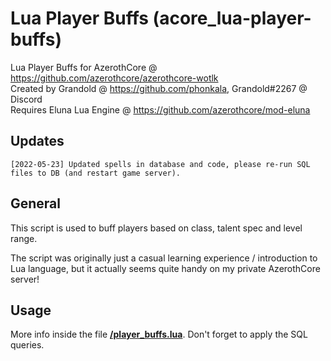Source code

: # Lua Player Buffs (acore_lua-player-buffs)  

Lua Player Buffs for AzerothCore @ https://github.com/azerothcore/azerothcore-wotlk  
Created by Grandold @ https://github.com/phonkala, Grandold#2267 @ Discord  
Requires Eluna Lua Engine @ https://github.com/azerothcore/mod-eluna  

## Updates
```
[2022-05-23] Updated spells in database and code, please re-run SQL files to DB (and restart game server).
```

## General  

This script is used to buff players based on class, talent spec and level range.  

The script was originally just a casual learning experience / introduction to
Lua language, but it actually seems quite handy on my private AzerothCore server!  

## Usage  

More info inside the file **[/player_buffs.lua](https://github.com/phonkala/acore_lua-player-buffs/blob/main/player_buffs.lua)**. Don't forget to apply the SQL queries.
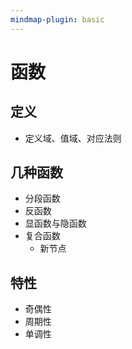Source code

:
 ```yaml
---
mindmap-plugin: basic
---
```


# 函数

## 定义
- 定义域、值域、对应法则

## 几种函数
- 分段函数
- 反函数
- 显函数与隐函数
- 复合函数
    - 新节点

## 特性
- 奇偶性
- 周期性
- 单调性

------------------------------------------------------------------------

Your objective — Write out exactly the lines from the one that contains "Lua Player Buffs for" through the last line of the data above, both included. Leave every picture out.

Reply —
Lua Player Buffs for AzerothCore @ https://github.com/azerothcore/azerothcore-wotlk  
Created by Grandold @ https://github.com/phonkala, Grandold#2267 @ Discord  
Requires Eluna Lua Engine @ https://github.com/azerothcore/mod-eluna  

## Updates
```
[2022-05-23] Updated spells in database and code, please re-run SQL files to DB (and restart game server).
```

## General  

This script is used to buff players based on class, talent spec and level range.  

The script was originally just a casual learning experience / introduction to
Lua language, but it actually seems quite handy on my private AzerothCore server!  

## Usage  

More info inside the file **[/player_buffs.lua](https://github.com/phonkala/acore_lua-player-buffs/blob/main/player_buffs.lua)**. Don't forget to apply the SQL queries.
Source code

:
 ```yaml
---
mindmap-plugin: basic
---
```


# 函数

## 定义
- 定义域、值域、对应法则

## 几种函数
- 分段函数
- 反函数
- 显函数与隐函数
- 复合函数
    - 新节点

## 特性
- 奇偶性
- 周期性
- 单调性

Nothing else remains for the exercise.